Field of the Invention
The invention relates to a circuit configuration containing memory devices, which contain programmable elements and volatile memory elements, for monitoring the states thereof.
For repairing faulty memory cells, integrated circuits, particularly integrated memories, have redundant word lines or redundant bit lines, which can replace regular lines containing faulty memory cells on an address basis. In this case, the integrated memory is, by way of example, tested by a self-test device, and the redundant elements are subsequently programmed. A redundancy circuit then has programmable elements, for example in the form of electrical fuses, which are used for storing the address of a line that is to be replaced. The electrical fuses are electrical connection elements whose line resistance can be varied, for example at the end of the process of manufacturing the integrated circuit, by a so-called burning voltage.
U.S. Pat. No. 5,313,424 discloses an integrated memory having a self-repair function. A self-test unit tests the memory cells in the memory and then stores the address of faulty word lines in an appropriate address register. An activation signal with a high potential level is then supplied to the memory from outside, whereupon the severable electrical connection elements (fuses), which are a component part of a redundancy circuit, are destroyed to code the faulty word addresses stored in the address register. In this context, the fuses are destroyed by a high current that causes them to melt.
A further circuit configuration, disclosed in Published, Non-Prosecuted German Patent Application DE 198 43 470 A1, allows external analysis of the faults established. A memory unit for storing the address ascertained by the self-test unit has an output that is connected to a corresponding output of the circuit configuration for outputting the respectively stored address. Hence, if required, the manufacturer of the integrated circuit can establish whether faults have been established during the memory self-test and whether self-repair has been carried out. In addition, the manufacturer can establish the address of the faults established.

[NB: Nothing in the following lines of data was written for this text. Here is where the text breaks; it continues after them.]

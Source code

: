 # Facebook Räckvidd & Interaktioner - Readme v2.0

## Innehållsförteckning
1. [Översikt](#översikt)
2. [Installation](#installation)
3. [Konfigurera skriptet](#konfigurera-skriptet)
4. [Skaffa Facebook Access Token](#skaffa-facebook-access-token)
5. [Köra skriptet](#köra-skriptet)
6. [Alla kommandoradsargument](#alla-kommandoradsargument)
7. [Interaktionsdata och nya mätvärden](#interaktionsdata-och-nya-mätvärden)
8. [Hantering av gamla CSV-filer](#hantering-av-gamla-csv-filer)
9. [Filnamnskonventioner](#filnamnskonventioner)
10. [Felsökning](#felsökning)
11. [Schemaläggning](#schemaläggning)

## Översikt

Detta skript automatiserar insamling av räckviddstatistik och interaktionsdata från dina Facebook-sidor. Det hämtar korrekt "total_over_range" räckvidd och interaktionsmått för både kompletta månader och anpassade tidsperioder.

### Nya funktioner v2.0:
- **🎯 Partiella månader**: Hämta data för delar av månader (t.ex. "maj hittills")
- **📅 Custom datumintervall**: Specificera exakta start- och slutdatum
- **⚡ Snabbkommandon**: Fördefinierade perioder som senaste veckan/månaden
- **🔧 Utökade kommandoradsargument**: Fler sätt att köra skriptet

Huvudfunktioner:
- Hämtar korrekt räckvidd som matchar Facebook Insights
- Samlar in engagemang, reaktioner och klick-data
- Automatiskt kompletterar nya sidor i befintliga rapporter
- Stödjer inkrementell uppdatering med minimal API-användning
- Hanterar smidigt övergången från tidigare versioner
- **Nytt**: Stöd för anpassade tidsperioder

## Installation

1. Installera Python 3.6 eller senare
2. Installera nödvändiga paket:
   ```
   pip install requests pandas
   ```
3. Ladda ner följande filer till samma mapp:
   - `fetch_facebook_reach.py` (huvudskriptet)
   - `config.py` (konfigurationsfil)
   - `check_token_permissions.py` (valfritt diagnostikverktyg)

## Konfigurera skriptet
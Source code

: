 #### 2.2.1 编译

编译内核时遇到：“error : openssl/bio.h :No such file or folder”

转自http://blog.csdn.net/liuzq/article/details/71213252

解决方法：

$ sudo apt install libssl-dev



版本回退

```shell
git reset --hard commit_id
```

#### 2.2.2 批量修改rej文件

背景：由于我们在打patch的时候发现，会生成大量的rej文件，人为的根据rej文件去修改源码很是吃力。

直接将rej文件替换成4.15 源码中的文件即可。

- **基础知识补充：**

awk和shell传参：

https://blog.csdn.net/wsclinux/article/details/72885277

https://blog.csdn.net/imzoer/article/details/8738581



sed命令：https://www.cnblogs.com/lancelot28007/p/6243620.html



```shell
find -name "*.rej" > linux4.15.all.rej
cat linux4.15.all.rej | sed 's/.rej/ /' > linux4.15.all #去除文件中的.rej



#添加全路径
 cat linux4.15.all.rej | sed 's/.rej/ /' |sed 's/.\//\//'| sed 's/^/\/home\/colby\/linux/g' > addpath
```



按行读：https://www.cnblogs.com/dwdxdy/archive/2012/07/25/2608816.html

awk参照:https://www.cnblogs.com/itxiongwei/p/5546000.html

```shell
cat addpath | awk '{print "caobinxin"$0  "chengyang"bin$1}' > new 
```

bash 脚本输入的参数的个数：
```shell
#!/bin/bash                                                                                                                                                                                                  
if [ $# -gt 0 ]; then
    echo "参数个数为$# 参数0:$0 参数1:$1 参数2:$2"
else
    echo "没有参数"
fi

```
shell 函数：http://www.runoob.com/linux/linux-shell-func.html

A volatile memory unit, such as an address register or address latch, can easily have information written to it by a self-test unit, since no voltages exceeding the normal signal level of the memory or large currents are required for this. The provision of a further, nonvolatile memory unit has the advantage that the memory self-test does not need to be repeated every time the volatile memory unit has lost the address stored in it (for example after the supply voltage has been turned off). If only one volatile memory unit were provided, the address of the normal units to be replaced would otherwise have to be established once again by the self-test (for example whenever the memory is initialized). The address is therefore permanently stored in the nonvolatile memory unit in a further step. To restore the memory content of the volatile memory unit, for example whenever the memory is initialized after the supply voltage is applied, the address stored in the nonvolatile memory unit then needs to be transferred to the volatile memory unit.
Particularly when electrical fuses are used, the burning procedure carried out to program the fuses does not always take place reliably. The transfer procedure carried out to restore the memory content of the volatile memory unit can therefore not always be completed reliably. The result of this is, by way of example, an incorrectly stored address in the volatile memory unit after the transfer procedure. It is therefore desirable to check whether the respective electrical fuse has been set such that the volatile memory element can reconstruct the originally stored information again from the state of the relevant fuse.
In the Published, Non-Prosecuted German Patent Application DE 198 43 470 A1, the output of the first volatile memory unit therein is a serial output for outputting the stored address bit by bit. The advantage of this is that the memory unit has only this one output. However, an associated serial shift procedure results in that the information stored in the volatile memory elements is first erased and, in the case of a shift register with feedback, the originally contained information is restored only after a complete cycle. By contrast, in the case of the present application, it is important for the information stored in the respective volatile memory element to be retained permanently in order to be able to compare it reliably at a later instant with the state reconstructed from the fuse.